Prep Time:
25 Min
Cook Time:
35 Min
Ready In:
1 Hr
Ingredients
- 3 eggplant, peeled and thinly sliced
- 2 eggs, beaten
- 4 cups Italian seasoned bread crumbs
- 6 cups spaghetti sauce, divided
- 1 (16 ounce) package mozzarella cheese, shredded and divided
- 1/2 cup grated Parmesan cheese, divided
- 1/2 teaspoon dried basil/parsley
Directions
- Preheat oven to 350 degrees F (175 degrees C).
- Sweat the 1/4" slices by sprinkling with sea salt and letting sit for 30 min. Rinse, pat dry w/paper towel (get good & dry).
- Dip eggplant slices in egg, then in bread crumbs and parmesan. Place in a single layer on a baking sheet. Bake in preheated oven for 5 minutes on each side.

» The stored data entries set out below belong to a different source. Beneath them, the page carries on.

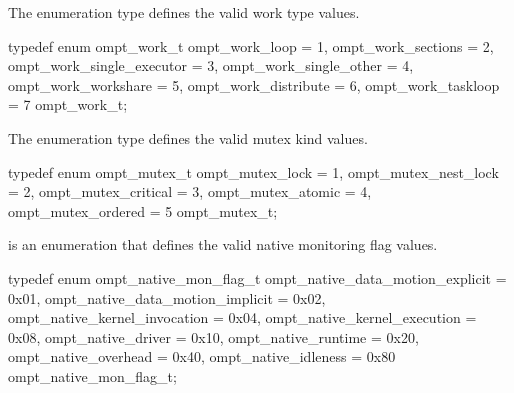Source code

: \label{sec:ompt_work_t}

\summary
The  enumeration type defines the valid work type values.

\format
\begin{ccppspecific}
\begin{omptEnum}
typedef enum ompt_work_t {
  ompt_work_loop               = 1,
  ompt_work_sections           = 2,
  ompt_work_single_executor    = 3,
  ompt_work_single_other       = 4,
  ompt_work_workshare          = 5,
  ompt_work_distribute         = 6,
  ompt_work_taskloop           = 7
} ompt_work_t;
\end{omptEnum}
\end{ccppspecific}



\label{sec:ompt_mutex_t}

\summary
The  enumeration type defines the valid mutex kind values.

\format
\begin{ccppspecific}
\begin{omptEnum}
typedef enum ompt_mutex_t {
  ompt_mutex_lock                     = 1,
  ompt_mutex_nest_lock                = 2,
  ompt_mutex_critical                 = 3,
  ompt_mutex_atomic                   = 4,
  ompt_mutex_ordered                  = 5
} ompt_mutex_t;
\end{omptEnum}
\end{ccppspecific}





\label{sec:ompt_native_mon_flag_t}
 is an enumeration that defines the valid native monitoring flag values.


\begin{ccppspecific}
\begin{omptEnum}
typedef enum ompt_native_mon_flag_t {
  ompt_native_data_motion_explicit    = 0x01,
  ompt_native_data_motion_implicit    = 0x02,
  ompt_native_kernel_invocation       = 0x04,
  ompt_native_kernel_execution        = 0x08,
  ompt_native_driver                  = 0x10,
  ompt_native_runtime                 = 0x20,
  ompt_native_overhead                = 0x40,
  ompt_native_idleness                = 0x80
} ompt_native_mon_flag_t;
\end{omptEnum}
\end{ccppspecific}




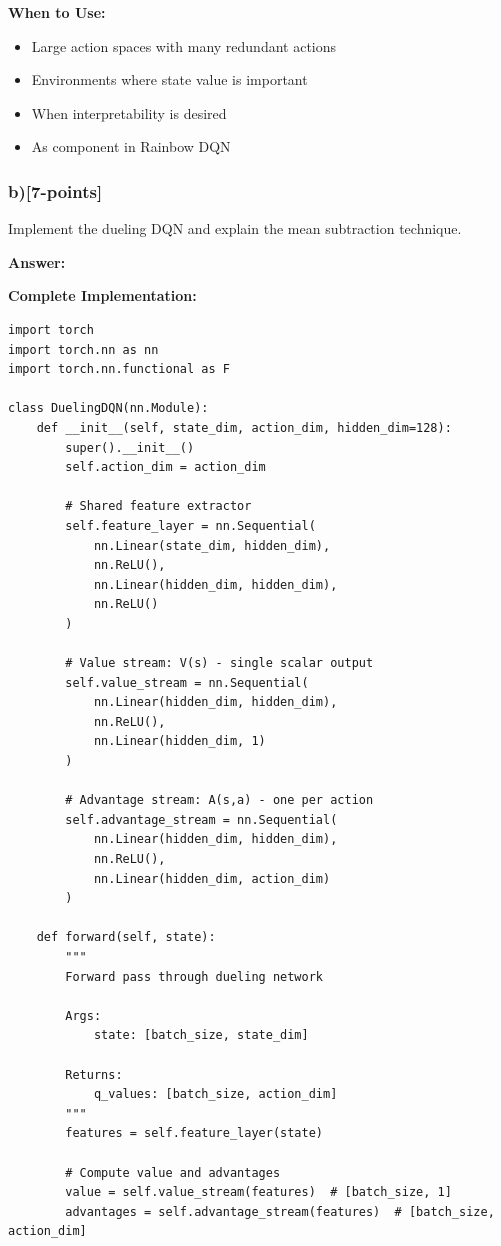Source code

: \documentclass[12pt]{article}
\begin{document}
{{\textbf{When to Use:}
\begin{itemize}
\item Large action spaces with many redundant actions
\item Environments where state value is important
\item When interpretability is desired
\item As component in Rainbow DQN
\end{itemize}

\subsubsection{b)[7-points]} Implement the dueling DQN and explain the mean subtraction technique.

\textbf{Answer:}

\textbf{Complete Implementation:}

\begin{verbatim}
import torch
import torch.nn as nn
import torch.nn.functional as F

class DuelingDQN(nn.Module):
    def __init__(self, state_dim, action_dim, hidden_dim=128):
        super().__init__()
        self.action_dim = action_dim
        
        # Shared feature extractor
        self.feature_layer = nn.Sequential(
            nn.Linear(state_dim, hidden_dim),
            nn.ReLU(),
            nn.Linear(hidden_dim, hidden_dim),
            nn.ReLU()
        )
        
        # Value stream: V(s) - single scalar output
        self.value_stream = nn.Sequential(
            nn.Linear(hidden_dim, hidden_dim),
            nn.ReLU(),
            nn.Linear(hidden_dim, 1)
        )
        
        # Advantage stream: A(s,a) - one per action
        self.advantage_stream = nn.Sequential(
            nn.Linear(hidden_dim, hidden_dim),
            nn.ReLU(),
            nn.Linear(hidden_dim, action_dim)
        )
    
    def forward(self, state):
        """
        Forward pass through dueling network
        
        Args:
            state: [batch_size, state_dim]
        
        Returns:
            q_values: [batch_size, action_dim]
        """
        features = self.feature_layer(state)
        
        # Compute value and advantages
        value = self.value_stream(features)  # [batch_size, 1]
        advantages = self.advantage_stream(features)  # [batch_size, action_dim]
        

\end{verbatim}}}
\end{document}
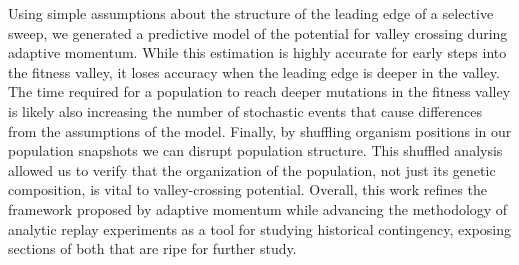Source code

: Using simple assumptions about the structure of the leading edge of a selective sweep, we generated a predictive model of the potential for valley crossing during adaptive momentum. 
While this estimation is highly accurate for early steps into the fitness valley, it loses accuracy when the leading edge is deeper in the valley. 
The time required for a population to reach deeper mutations in the fitness valley is likely also increasing the number of stochastic events that cause differences from the assumptions of the model. 
Finally, by shuffling organism positions in our population snapshots we can disrupt population structure.
This shuffled analysis allowed us to verify that the organization of the population, not just its genetic composition, is vital to valley-crossing potential. 
Overall, this work refines the framework proposed by adaptive momentum while advancing the methodology of analytic replay experiments as a tool for studying historical contingency, exposing sections of both that are ripe for further study. 






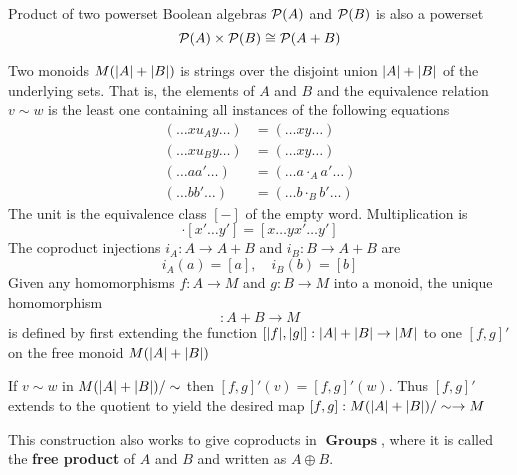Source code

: \documentclass[11pt]{article}
\DeclareMathOperator{\Groups}{\textbf{Groups}}
\begin{document}
Product of two powerset Boolean algebras \(\mathcal{P}(A)\) and \(\mathcal{P}(B)\) is
also a powerset
\begin{equation*}
\mathcal{P}(A)\times\mathcal{P}(B)\cong\mathcal{P}(A+B)
\end{equation*}  
\begin{examplle}[]
Two monoids \(M(\abs{A}+\abs{B})\) is strings over the disjoint union
\(\abs{A}+\abs{B}\) of the underlying sets. That is, the elements of \(A\)
and \(B\) and the equivalence relation \(v\sim w\) is the least one
containing all instances of the following equations
\begin{align*}
(\dots xu_Ay\dots)&=(\dots xy\dots)\\
(\dots xu_By\dots)&=(\dots xy\dots)\\
(\dots aa'\dots)&=(\dots a\cdot_A a'\dots)\\
(\dots bb'\dots)&=(\dots b\cdot_B b'\dots)
\end{align*}
The unit is the equivalence class \([-]\) of the empty word. Multiplication
is
\begin{equation*}
[x\dots y]\cdot[x'\dots y']=[x\dots yx'\dots y']
\end{equation*}
The coproduct injections \(i_A:A\to A+B\) and \(i_B:B\to A+B\) are
\begin{equation*}
i_A(a)=[a],\quad i_B(b)=[b]
\end{equation*}
Given any homomorphisms \(f:A\to M\) and \(g:B\to M\) into a monoid, the
unique homomorphism
\begin{equation*}
[f,g]:A+B\to M
\end{equation*}
is defined by first extending the function
\([\abs{f},\abs{g}]:\abs{A}+\abs{B}\to\abs{M}\) to one \([f,g]'\) on the free
monoid \(M(\abs{A}+\abs{B})\)
\begin{center}\end{center}
If \(v\sim w\) in \(M(\abs{A}+\abs{B})/\sim\) then \([f,g]'(v)=[f,g]'(w)\).
Thus \([f,g]'\) extends to the quotient to yield the desired map
\([f,g]:M(\abs{A}+\abs{B})/\sim\to M\)

This construction also works to give coproducts in \(\Groups\), where it is
called the \textbf{free product} of \(A\) and \(B\) and written as \(A\oplus B\).
\end{examplle}
\end{document}
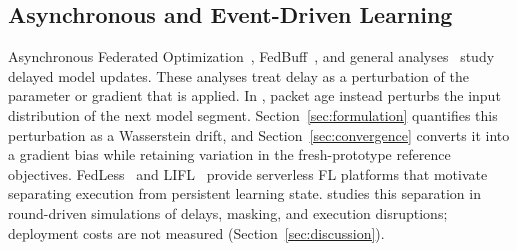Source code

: \subsection{Asynchronous and Event-Driven Learning}
Asynchronous Federated Optimization~\cite{xie2019asynchronous}, FedBuff~\cite{nguyen2022federated}, and general analyses~\cite{fraboni2023general} study delayed model updates. These analyses treat delay as a perturbation of the parameter or gradient that is applied. In \ehsfp{}, packet age instead perturbs the input distribution of the next model segment. Section~\ref{sec:formulation} quantifies this perturbation as a Wasserstein drift, and Section~\ref{sec:convergence} converts it into a gradient bias while retaining variation in the fresh-prototype reference objectives.
FedLess~\cite{grafberger2021fedless} and LIFL~\cite{qi2024lifl} provide serverless FL platforms that motivate separating execution from persistent learning state. \ehsfp{} studies this separation in round-driven simulations of delays, masking, and execution disruptions; deployment costs are not measured (Section~\ref{sec:discussion}).
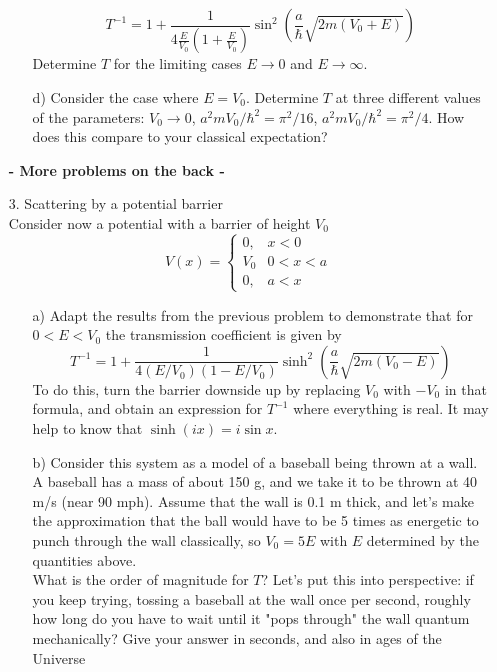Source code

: \documentclass[11pt]{article}
\begin{document}
\begin{itemize}
\begin{itemize}
\begin{displaymath}
T^{-1} = 1 + \frac{1}{4\frac{E}{V_0}\left(1+\frac{E}{V_0}\right)}\sin^2\left(\frac{a}{\hbar}\sqrt{2m(V_0+E)}\right)
\end{displaymath}
Determine $T$ for the limiting cases $E \rightarrow 0$ and $E \rightarrow \infty$.
\item[d)]
Consider the case where $E = V_0$. Determine $T$ at three different values of the parameters:
$V_0 \rightarrow 0$, $a^2mV_0/\hbar^2 = \pi^2/16$, $a^2mV_0/\hbar^2 = \pi^2/4$.
How does this compare to your classical expectation?
\end{itemize}
%
\centerline{\bf - More problems on the back -}
%
\item[3.] Scattering by a potential barrier\\
Consider now a potential with a barrier of height $V_0$
\begin{displaymath}
V(x) =
\begin{cases}
0, &x < 0\\
V_0&0 < x < a\\
0, &a < x
\end{cases}
\end{displaymath}
\begin{itemize}
\item[a)]
Adapt the results from the previous problem to demonstrate that for $0<E<V_0$ the transmission coefficient is given by
\begin{displaymath}
T^{-1} = 1+\frac{1}{4(E/V_0)(1-E/V_0)}\sinh^2\left(\frac{a}{\hbar}\sqrt{2m(V_0-E)}\right)
\end{displaymath}
To do this, turn the barrier downside up by replacing $V_0$ with $-V_0$ in that formula,
and obtain an expression for $T^{-1}$ where everything is real. It may help to know
that $\sinh(ix) = i \sin x$.
\item[b)]
Consider this system as a model of a baseball being thrown at a wall. A baseball has a
mass of about 150 g, and we take it to be thrown at 40 m/s (near 90 mph). Assume that the wall is
0.1 m thick, and let's make the approximation that the ball would have to be 5 times as energetic
to punch through the wall classically, so $V_0 = 5E$ with $E$ determined by the quantities above.\\
What is the order of magnitude for $T$? Let's put this into perspective: if you keep trying, tossing
a baseball at the wall once per second, roughly how long do you have to wait until it "pops through"
the wall quantum mechanically? Give your answer in seconds, and also in ages of the Universe

\end{itemize}
\end{itemize}
\end{document}
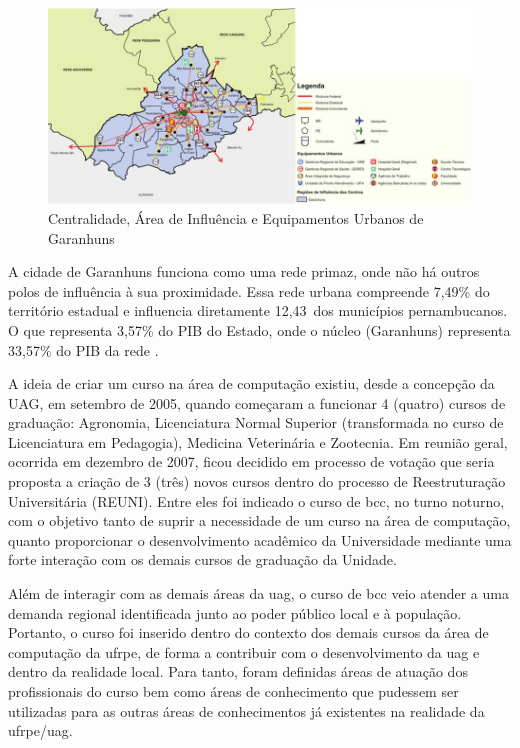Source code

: \documentclass[
	12pt,				%
	openright,			%
  oneside,     %
	a4paper,			%
 hyphens,
	chapter=TITLE,		%
	english,			%
	french,				%
	spanish,			%
	brazil				%
	]{abntex2}
\begin{document}
\begin{figure}[!htb]
    \centering
    \caption{\label{fig:centralidade}Centralidade, Área de Influência e Equipamentos Urbanos de Garanhuns}
    
    \includegraphics[width=\textwidth]{images/centralidade.png}
\end{figure}


A cidade de Garanhuns funciona como uma rede primaz, onde não há outros polos de influência à sua proximidade. Essa rede urbana compreende 7,49\% do território estadual e influencia diretamente 12,43\ dos municípios pernambucanos. O que representa 3,57\% do PIB do Estado, onde o núcleo (Garanhuns) representa 33,57\% do PIB da rede \cite{fidem2017agencia}.

A ideia de criar um curso na área de computação existiu, desde a concepção da UAG, em setembro de 2005, quando começaram a funcionar 4 (quatro) cursos de graduação: Agronomia, Licenciatura Normal Superior (transformada no curso de Licenciatura em Pedagogia), Medicina Veterinária e Zootecnia. Em reunião geral, ocorrida em dezembro de 2007, ficou decidido em processo de votação que seria proposta a criação de 3 (três) novos cursos dentro do processo de Reestruturação Universitária (REUNI). Entre eles foi indicado o curso de \acrlong{bcc}, no turno noturno, com o objetivo tanto de suprir a necessidade de um curso na área de computação, quanto proporcionar o desenvolvimento acadêmico da Universidade mediante uma forte interação com os demais cursos de graduação da Unidade.

Além de interagir com as demais áreas da \acrshort{uag}, o curso de \acrlong{bcc} veio atender a uma demanda regional identificada junto ao poder público local e à população. Portanto, o curso foi inserido dentro do contexto dos demais cursos da área de computação da \acrshort{ufrpe}, de forma a contribuir com o desenvolvimento da \acrshort{uag} e dentro da realidade local. Para tanto, foram definidas áreas de atuação dos profissionais do curso bem como áreas de conhecimento que pudessem ser utilizadas para as outras áreas de conhecimentos já existentes na realidade da \acrshort{ufrpe}/\acrshort{uag}.
\end{document}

- Place on baking sheet coated with PAM then bake for 7 min at 450, flip and bake add'l 7 mins depending on how crisp you like it.
- In a 9x13 inch baking dish spread spaghetti sauce to cover the bottom. Place a layer of eggplant slices in the sauce. Sprinkle with mozzarella and Parmesan cheeses. Repeat with remaining ingredients, ending with the cheeses. Sprinkle basil on top.
- Bake in preheated oven for 55 minutes, or until golden brown.